The two most economically important species for wood production are white ash (Fraxinus americana) in eastern North America, and European ash (F. excelsior) in Europe. The black ash (F. nigra) and red ash (F. pennsylvanica) of North America are also important for wood production.
The red ash (also known as the green ash) also is widely planted as a street tree in the United States. Other popular ornamental trees include the flowering ash (F. ornus) and the European ash.
The inner bark of the blue ash (Fraxinus quadrangulata) has been used as a source for a blue dye.

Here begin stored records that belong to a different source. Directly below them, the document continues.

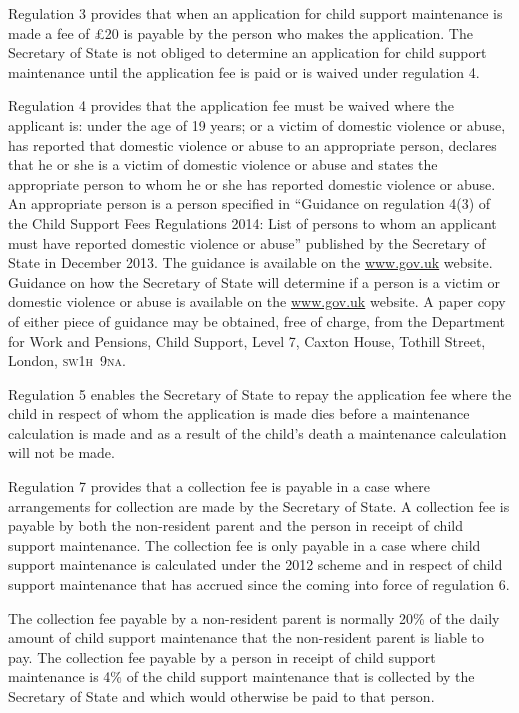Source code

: \documentclass[12pt,a4paper]{article}
\begin{document}
Regulation 3 provides that when an application for child support maintenance is made a fee of £20 is payable by the person who makes the application. The Secretary of State is not obliged to determine an application for child support maintenance until the application fee is paid or is waived under regulation 4.

Regulation 4 provides that the application fee must be waived where the applicant is: under the age of 19 years; or a victim of domestic violence or abuse, has reported that domestic violence or abuse to an appropriate person, declares that he or she is a victim of domestic violence or abuse and states the appropriate person to whom he or she has reported domestic violence or abuse. An appropriate person is a person specified in “Guidance on regulation 4(3) of the Child Support Fees Regulations 2014: List of persons to whom an applicant must have reported domestic violence or abuse” published by the Secretary of State in December 2013. The guidance is available on the \url{www.gov.uk} website. Guidance on how the Secretary of State will determine if a person is a victim or domestic violence or abuse is available on the \url{www.gov.uk} website. A paper copy of either piece of guidance may be obtained, free of charge, from the Department for Work and Pensions, Child Support, Level 7, Caxton House, Tothill Street, London, \textsc{\lowercase{SW1H~9NA}}.

Regulation 5 enables the Secretary of State to repay the application fee where the child in respect of whom the application is made dies before a maintenance calculation is made and as a result of the child’s death a maintenance calculation will not be made.

Regulation 7 provides that a collection fee is payable in a case where arrangements for collection are made by the Secretary of State. A collection fee is payable by both the non-resident parent and the person in receipt of child support maintenance. The collection fee is only payable in a case where child support maintenance is calculated under the 2012 scheme and in respect of child support maintenance that has accrued since the coming into force of regulation 6.

The collection fee payable by a non-resident parent is normally 20\% of the daily amount of child support maintenance that the non-resident parent is liable to pay. The collection fee payable by a person in receipt of child support maintenance is 4\% of the child support maintenance that is collected by the Secretary of State and which would otherwise be paid to that person.
\end{document}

The cortex (bark) of Fraxinus rhynchophylla HANCE (Chinese: Ku li bai la shu), Fraxinus chinensis ROXB. (Chinese: Bai la shu), Fraxinus szaboana English (Chinese: Jian ye bai la shu) and Fraxinus stylosa English (Chinese: su zhu bai la shu) are used in Traditional Chinese Medicine (TCM) for diarrhea, dysenteric disorder, and vaginal discharge. It is also used for treatment of the eyes where there is symptoms of redness, swelling, and pain.

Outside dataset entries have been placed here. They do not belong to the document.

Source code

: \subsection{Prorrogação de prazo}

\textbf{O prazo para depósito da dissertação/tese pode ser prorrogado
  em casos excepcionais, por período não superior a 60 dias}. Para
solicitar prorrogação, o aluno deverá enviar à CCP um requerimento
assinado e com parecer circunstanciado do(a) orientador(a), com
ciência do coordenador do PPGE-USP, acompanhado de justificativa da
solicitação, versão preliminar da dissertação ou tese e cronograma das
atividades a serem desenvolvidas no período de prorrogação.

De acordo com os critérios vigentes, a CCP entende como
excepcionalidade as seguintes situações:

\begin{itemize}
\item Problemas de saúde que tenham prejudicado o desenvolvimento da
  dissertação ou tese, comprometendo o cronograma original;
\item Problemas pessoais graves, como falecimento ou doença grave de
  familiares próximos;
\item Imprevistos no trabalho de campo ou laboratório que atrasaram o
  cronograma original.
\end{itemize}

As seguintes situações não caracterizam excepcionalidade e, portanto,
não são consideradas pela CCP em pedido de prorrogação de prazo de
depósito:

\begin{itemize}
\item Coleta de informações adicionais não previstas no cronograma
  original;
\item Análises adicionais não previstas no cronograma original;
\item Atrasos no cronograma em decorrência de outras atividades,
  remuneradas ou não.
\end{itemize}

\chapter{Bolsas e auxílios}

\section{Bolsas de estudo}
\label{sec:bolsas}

Ecologically, ash trees and their fruit provide habitat and food for various animals, such as birds and squirrels, and the larvae of some insects, such as Lepidoptera species, consume the leaves. There are also threats to ash trees from various insects. Notably, the emerald ash borer Agrilus planipennis, a wood-boring beetle, was accidentally introduced into North America from eastern Asia with ash wood products in about 1998. It has killed millions of trees in southeast Michigan, adjacent Ontario, and some isolated smaller areas on eastern North America. It threatens some 7 billion ash trees in North America.
There are various beliefs, legends, and myths surrounding the ash tree. In Norse mythology, the World Tree Yggdrasil is commonly held to be an ash tree, and the first man, Ask, was formed from an ash tree (the first woman was made from elm). Elsewhere in Europe, snakes were said to be repelled by ash leaves or a circle drawn by an ash branch. Irish folklore claims that shadows from an ash tree damage crops. In Cheshire, it is said that ash could be used to cure warts or rickets.

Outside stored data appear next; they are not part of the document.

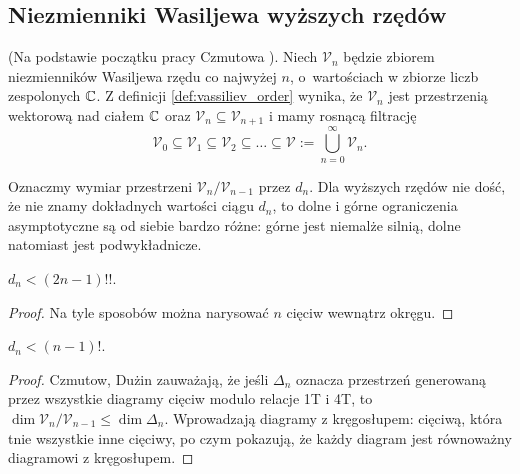 
\subsection{Niezmienniki Wasiljewa wyższych rzędów}
(Na podstawie początku pracy Czmutowa \cite{chmutov2012}).
%
Niech $\mathcal V_n$ będzie zbiorem niezmienników Wasiljewa rzędu co najwyżej $n$, o~wartościach w zbiorze liczb zespolonych $\mathbb C$.
Z definicji \ref{def:vassiliev_order} wynika, że $\mathcal V_n$ jest przestrzenią wektorową nad ciałem $\mathbb C$ oraz $\mathcal V_n \subseteq \mathcal V_{n+1}$ i mamy rosnącą filtrację
\begin{equation}
    \mathcal V_0 \subseteq \mathcal V_1 \subseteq \mathcal V_2 \subseteq \ldots \subseteq \mathcal V := \bigcup_{n=0}^\infty \mathcal V_n.
\end{equation}

Oznaczmy wymiar przestrzeni $\mathcal V_n / \mathcal V_{n-1}$ przez $d_n$.
Dla wyższych rzędów nie dość, że nie znamy dokładnych wartości ciągu $d_n$, to dolne i górne ograniczenia asymptotyczne są od siebie bardzo różne: górne jest niemalże silnią, dolne natomiast jest podwykładnicze.

\begin{proposition}
    $d_n < (2n-1)!!$.
\end{proposition}

\begin{proof}
    Na tyle sposobów można narysować $n$ cięciw wewnątrz okręgu.
\end{proof}

\begin{proposition}
    $d_n < (n-1)!$.
\end{proposition}

\begin{proof}
%
%
%
    Czmutow, Dużin \cite{chmutovduzhin1994} zauważają, że jeśli $\Delta_n$ oznacza przestrzeń generowaną przez wszystkie diagramy cięciw modulo relacje 1T i 4T, to $\dim \mathcal V_n/\mathcal V_{n-1} \le \dim \Delta_n$.
    Wprowadzają diagramy z kręgosłupem: cięciwą, która tnie wszystkie inne cięciwy, po czym pokazują, że każdy diagram jest równoważny diagramowi z kręgosłupem.
\end{proof}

In Greek mythology, the Meliai were nymphs of the ash, perhaps specifically of the Manna Ash (Fraxinus ornus), as dryads were nymphs of the oak. Many echoes of archaic Hellene rites and myth involve ash trees.
The ash is thought to exude a sugary substance that was fermented to create the Norse "Mead of Inspiration" (Dumont 1992).
Folklore held that a traditional cure for young children with hernias was to pass a child through the gap in an ash split down the middle and held open with wedges (Simpson and Roud 2000). This procedure often included many ritualistic aspects, such as being done by nine people on nine successive mornings from west to east, or done at midnight nine times (Simpson and Roud 2000).
A traditional Norse Christmas Yule (or Jul) log, intended to burn for many days, was of ash wood, sometimes known in England as the "Great Ashen Faggot" with its long burning believed to be helpful for the family's future prosperity (Melton 2001).